%%

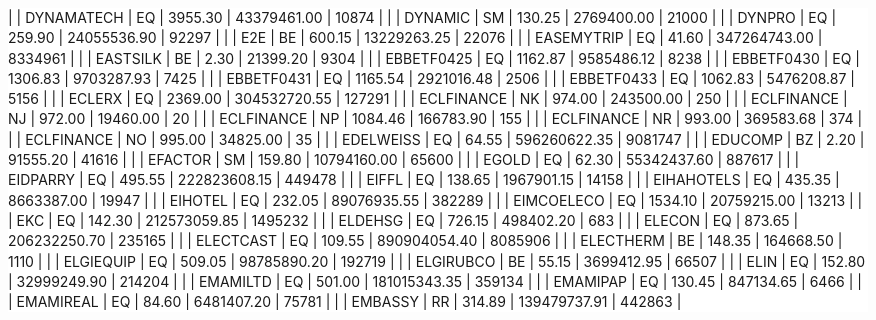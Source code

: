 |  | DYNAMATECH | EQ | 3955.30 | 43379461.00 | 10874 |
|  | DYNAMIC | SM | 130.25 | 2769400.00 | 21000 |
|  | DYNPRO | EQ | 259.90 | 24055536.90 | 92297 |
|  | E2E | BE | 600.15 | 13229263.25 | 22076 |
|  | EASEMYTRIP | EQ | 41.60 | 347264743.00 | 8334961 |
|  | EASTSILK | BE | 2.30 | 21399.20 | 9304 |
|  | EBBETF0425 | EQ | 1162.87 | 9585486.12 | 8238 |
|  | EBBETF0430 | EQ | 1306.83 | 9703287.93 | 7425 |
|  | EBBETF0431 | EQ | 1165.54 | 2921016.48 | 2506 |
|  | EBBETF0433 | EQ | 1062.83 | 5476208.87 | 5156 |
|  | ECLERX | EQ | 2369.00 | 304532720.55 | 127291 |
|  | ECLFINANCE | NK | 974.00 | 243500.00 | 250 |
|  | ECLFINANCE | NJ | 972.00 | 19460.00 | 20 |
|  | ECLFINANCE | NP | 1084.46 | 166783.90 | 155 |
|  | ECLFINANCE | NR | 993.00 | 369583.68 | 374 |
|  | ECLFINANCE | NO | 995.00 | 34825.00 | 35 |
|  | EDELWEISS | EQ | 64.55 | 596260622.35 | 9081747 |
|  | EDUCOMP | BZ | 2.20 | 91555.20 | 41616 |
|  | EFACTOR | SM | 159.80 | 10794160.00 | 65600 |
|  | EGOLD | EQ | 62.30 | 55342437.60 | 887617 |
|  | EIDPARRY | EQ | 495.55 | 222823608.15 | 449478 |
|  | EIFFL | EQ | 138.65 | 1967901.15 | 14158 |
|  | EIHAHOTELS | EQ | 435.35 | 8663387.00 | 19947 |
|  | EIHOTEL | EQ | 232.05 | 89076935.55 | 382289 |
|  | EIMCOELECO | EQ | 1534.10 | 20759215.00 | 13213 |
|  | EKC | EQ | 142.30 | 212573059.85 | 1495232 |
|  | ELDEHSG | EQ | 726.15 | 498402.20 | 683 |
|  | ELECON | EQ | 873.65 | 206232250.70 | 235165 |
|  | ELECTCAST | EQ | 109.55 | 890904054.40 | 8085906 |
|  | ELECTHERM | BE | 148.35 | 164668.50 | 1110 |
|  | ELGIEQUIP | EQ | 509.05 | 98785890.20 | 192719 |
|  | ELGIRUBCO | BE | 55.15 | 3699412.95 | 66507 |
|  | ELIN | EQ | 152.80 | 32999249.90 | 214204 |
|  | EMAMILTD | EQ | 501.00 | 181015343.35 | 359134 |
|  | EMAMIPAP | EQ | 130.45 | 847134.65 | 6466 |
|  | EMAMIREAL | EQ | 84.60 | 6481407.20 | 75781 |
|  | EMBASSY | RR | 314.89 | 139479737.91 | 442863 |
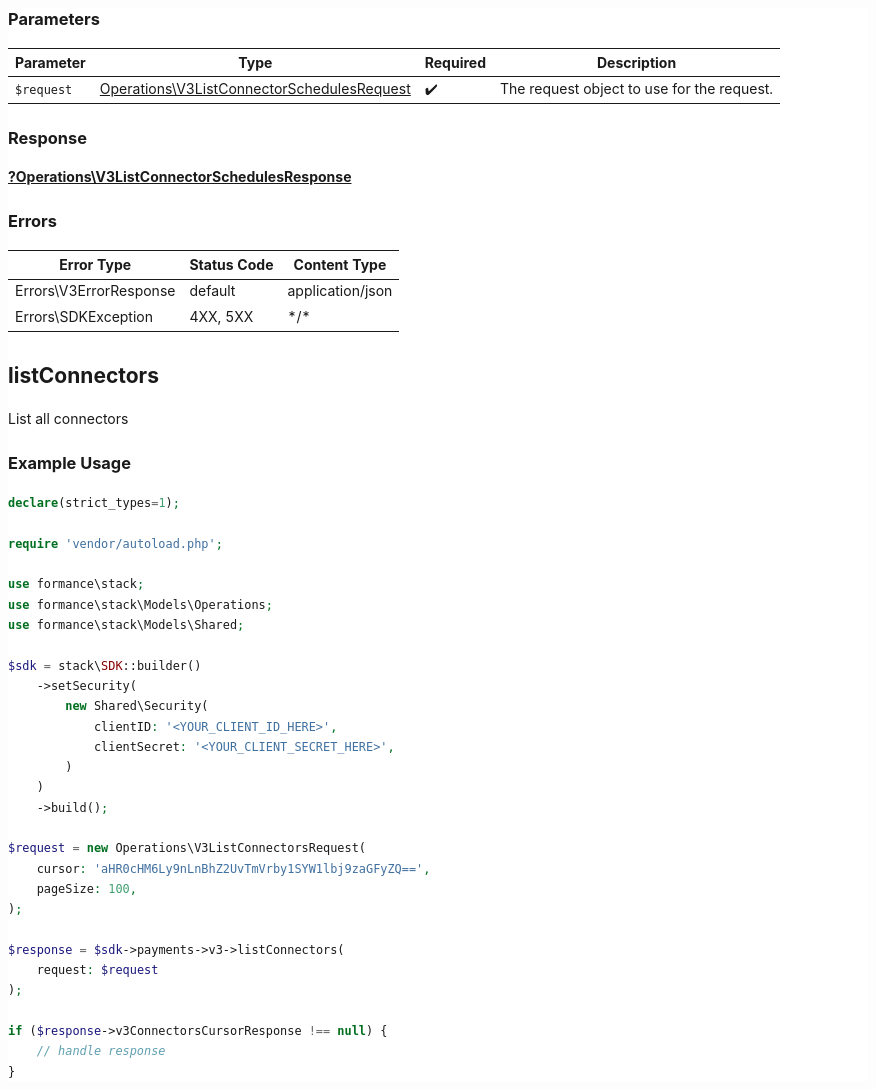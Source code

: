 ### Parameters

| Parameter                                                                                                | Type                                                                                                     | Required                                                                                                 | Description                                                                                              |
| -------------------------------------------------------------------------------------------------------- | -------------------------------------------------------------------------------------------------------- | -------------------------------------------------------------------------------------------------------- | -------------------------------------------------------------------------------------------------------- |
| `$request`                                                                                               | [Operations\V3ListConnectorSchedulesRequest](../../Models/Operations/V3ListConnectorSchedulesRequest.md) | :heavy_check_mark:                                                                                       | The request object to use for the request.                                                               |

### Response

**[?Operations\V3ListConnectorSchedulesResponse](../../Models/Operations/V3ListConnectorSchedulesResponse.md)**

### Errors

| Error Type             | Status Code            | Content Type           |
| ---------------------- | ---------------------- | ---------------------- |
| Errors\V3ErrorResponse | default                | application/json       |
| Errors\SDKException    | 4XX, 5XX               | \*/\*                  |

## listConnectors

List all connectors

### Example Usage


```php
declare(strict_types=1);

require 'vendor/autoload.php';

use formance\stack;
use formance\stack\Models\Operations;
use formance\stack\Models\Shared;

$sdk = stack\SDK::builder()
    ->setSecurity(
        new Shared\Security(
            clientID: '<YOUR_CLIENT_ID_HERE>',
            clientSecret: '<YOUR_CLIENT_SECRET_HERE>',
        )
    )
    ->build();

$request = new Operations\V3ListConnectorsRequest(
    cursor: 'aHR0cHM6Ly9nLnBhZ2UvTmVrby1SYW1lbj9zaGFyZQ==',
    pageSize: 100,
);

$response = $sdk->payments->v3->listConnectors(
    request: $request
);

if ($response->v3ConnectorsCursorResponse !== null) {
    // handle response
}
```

%%
%%

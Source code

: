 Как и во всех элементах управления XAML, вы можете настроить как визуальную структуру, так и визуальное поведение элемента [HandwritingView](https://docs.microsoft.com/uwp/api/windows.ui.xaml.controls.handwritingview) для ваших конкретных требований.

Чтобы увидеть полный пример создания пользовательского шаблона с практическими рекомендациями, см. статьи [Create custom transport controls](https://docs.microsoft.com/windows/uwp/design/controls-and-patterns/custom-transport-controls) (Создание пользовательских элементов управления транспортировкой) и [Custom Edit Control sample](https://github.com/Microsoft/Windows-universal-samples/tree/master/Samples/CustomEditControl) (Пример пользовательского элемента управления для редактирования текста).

%%

- _BRIEF_
Only the lines above from the one with "24055536.90 | 92297 |" through the one with "34825.00 | 35 |" should be duplicated, character for character.

- _WORKED SOLUTION_
|  | DYNPRO | EQ | 259.90 | 24055536.90 | 92297 |
|  | E2E | BE | 600.15 | 13229263.25 | 22076 |
|  | EASEMYTRIP | EQ | 41.60 | 347264743.00 | 8334961 |
|  | EASTSILK | BE | 2.30 | 21399.20 | 9304 |
|  | EBBETF0425 | EQ | 1162.87 | 9585486.12 | 8238 |
|  | EBBETF0430 | EQ | 1306.83 | 9703287.93 | 7425 |
|  | EBBETF0431 | EQ | 1165.54 | 2921016.48 | 2506 |
|  | EBBETF0433 | EQ | 1062.83 | 5476208.87 | 5156 |
|  | ECLERX | EQ | 2369.00 | 304532720.55 | 127291 |
|  | ECLFINANCE | NK | 974.00 | 243500.00 | 250 |
|  | ECLFINANCE | NJ | 972.00 | 19460.00 | 20 |
|  | ECLFINANCE | NP | 1084.46 | 166783.90 | 155 |
|  | ECLFINANCE | NR | 993.00 | 369583.68 | 374 |
|  | ECLFINANCE | NO | 995.00 | 34825.00 | 35 |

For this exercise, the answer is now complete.